Plus de 3 mois après son lancement (en réponse à quelques mois supplémentaires de mouvement des"gilets jaunes"), le grand débat national présentait ses constats en présence du Premier ministre. Mais au-delà du fond, certaines questions sur la méthode ont depuis longtemps suscité le doute sur ce débat et son déroulé.

Edouard Philippe le 8 avril 2019, lors de la restitution des conclusions du "grand débat national" au Grand Palais
Edouard Philippe le 8 avril 2019, lors de la restitution des conclusions du "grand débat national" au Grand Palais © AFP / Philippe Lopez

"Il faut être de bonne foi et dire qu'il a été humble", reconnait Ingrid Levavasseur, une des figures d'origine des "gilets jaunes", après le discours d'Édouard Philippe juste après la restitution, ce lundi, des conclusions du grand débat national. "Ce qu'il en ressort n'est pas une surprise, c'est assez révélateur. Maintenant j'attends les réponses..." Une position qui résume le scepticisme autour de cette expérience inédite, aussi bien chez ceux pour qui ce n'est qu'une vaste opération de communication, que chez ceux qui y voient une nouvelle manière de faire de la politique.

Que des critiques viennent des "gilets jaunes", ce n'est pas une surprise. Mais certaines, en particulier sur la méthode et la forme de ce débat, viennent aussi de ceux qui ont accompagné l'initiative. Nadia Bellaoui, secrétaire générale de la Ligue de l'enseignement, faisait partie des cinq garants nommés en janvier pour assurer l'indépendance et le bon déroulement du grand débat, et elle en a regretté deux travers en particulier.

Questions trop orientées, omniprésence du chef de l'État...

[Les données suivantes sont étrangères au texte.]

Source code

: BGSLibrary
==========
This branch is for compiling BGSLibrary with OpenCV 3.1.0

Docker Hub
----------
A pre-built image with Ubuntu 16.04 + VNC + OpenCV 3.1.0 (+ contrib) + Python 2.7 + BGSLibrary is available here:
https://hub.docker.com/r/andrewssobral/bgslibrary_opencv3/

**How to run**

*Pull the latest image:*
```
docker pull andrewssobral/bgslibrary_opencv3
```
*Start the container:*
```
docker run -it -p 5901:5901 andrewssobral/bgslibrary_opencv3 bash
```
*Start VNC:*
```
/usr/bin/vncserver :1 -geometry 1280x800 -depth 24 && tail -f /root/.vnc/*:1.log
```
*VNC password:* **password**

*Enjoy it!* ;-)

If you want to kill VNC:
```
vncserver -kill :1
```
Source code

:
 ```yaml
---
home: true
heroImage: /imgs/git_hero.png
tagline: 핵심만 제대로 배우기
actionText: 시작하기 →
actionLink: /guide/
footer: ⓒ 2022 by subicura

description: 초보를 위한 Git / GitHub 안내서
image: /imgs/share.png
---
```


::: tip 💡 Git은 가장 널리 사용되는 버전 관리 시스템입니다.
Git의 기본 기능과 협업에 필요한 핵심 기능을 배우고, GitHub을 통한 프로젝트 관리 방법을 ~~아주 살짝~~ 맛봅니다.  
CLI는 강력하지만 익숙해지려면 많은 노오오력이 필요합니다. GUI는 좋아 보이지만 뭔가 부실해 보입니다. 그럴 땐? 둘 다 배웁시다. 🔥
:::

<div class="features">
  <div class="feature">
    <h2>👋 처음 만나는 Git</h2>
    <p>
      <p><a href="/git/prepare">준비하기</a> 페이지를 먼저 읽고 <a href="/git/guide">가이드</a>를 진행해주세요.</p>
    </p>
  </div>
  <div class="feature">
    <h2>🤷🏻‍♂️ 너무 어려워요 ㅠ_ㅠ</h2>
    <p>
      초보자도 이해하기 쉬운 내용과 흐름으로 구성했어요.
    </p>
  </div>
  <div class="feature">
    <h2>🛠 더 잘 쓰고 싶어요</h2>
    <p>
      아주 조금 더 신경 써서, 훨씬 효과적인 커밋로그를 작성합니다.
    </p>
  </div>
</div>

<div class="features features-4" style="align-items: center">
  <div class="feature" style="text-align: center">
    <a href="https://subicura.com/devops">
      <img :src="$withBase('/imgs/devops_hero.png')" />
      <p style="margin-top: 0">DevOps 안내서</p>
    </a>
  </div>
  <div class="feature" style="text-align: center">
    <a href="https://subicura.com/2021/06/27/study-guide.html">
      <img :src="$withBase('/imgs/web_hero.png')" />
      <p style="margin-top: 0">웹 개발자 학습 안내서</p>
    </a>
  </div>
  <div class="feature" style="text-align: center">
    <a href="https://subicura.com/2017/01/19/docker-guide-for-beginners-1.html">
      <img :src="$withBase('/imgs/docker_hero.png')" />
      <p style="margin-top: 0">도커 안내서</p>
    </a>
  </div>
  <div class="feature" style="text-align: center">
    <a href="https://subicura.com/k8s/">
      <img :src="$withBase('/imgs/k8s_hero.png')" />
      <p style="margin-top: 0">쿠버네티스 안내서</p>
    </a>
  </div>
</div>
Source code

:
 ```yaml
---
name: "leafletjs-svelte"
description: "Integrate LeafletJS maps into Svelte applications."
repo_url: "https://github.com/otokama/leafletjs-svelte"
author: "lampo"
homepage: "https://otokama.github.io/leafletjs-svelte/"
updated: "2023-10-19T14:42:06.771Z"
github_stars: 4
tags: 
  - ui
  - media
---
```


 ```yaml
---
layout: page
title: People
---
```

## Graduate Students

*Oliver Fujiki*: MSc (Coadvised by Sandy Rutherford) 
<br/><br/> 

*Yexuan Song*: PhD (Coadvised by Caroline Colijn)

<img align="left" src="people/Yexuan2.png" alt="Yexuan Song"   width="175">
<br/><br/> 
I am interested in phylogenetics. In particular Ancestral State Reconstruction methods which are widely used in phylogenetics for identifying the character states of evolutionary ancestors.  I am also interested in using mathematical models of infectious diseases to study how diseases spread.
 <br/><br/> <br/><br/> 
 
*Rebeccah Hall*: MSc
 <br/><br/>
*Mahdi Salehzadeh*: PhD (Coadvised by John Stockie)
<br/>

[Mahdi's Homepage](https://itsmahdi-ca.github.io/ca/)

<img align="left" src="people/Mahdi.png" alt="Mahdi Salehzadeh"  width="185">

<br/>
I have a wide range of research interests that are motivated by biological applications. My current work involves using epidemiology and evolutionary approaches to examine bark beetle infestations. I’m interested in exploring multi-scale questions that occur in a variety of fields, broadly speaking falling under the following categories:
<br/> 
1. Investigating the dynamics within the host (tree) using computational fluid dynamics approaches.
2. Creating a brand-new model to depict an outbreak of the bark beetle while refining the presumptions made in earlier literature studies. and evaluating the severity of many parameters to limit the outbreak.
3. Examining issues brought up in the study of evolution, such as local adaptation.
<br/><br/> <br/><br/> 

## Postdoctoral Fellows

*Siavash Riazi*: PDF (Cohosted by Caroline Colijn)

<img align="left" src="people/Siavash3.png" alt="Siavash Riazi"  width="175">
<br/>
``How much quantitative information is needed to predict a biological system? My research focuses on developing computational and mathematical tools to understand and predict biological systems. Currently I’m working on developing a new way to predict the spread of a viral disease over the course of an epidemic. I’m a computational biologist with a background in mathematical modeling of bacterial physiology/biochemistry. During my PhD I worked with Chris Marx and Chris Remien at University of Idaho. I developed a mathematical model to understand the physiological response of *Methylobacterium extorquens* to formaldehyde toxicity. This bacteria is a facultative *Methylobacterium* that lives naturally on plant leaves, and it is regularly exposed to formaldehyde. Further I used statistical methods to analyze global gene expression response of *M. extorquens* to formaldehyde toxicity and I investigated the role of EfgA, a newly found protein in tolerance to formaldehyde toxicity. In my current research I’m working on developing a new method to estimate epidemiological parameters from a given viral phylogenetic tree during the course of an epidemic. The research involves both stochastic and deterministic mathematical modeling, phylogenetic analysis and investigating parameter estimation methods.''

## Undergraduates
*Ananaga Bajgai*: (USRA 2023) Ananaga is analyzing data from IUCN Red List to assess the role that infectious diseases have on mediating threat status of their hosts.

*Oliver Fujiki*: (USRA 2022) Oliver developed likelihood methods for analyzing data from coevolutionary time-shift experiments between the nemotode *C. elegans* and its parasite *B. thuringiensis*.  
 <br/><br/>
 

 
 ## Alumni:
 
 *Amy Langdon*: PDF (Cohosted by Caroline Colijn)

Le premier, c'est le caractère très fermé de la consultation en ligne : "les questions rattachées à chacun des thèmes nous ont paru plus problématiques, du fait de leur formulation excessivement binaire", explique-t-elle. "Elle a nourri des critiques justifiées sur leur caractère orienté." Une critique qui est d'ailleurs revenue régulièrement dès la création du questionnaire, certaines questions ne proposant que des réponses trop limitées, sans réelle alternative (hors de la position du gouvernement).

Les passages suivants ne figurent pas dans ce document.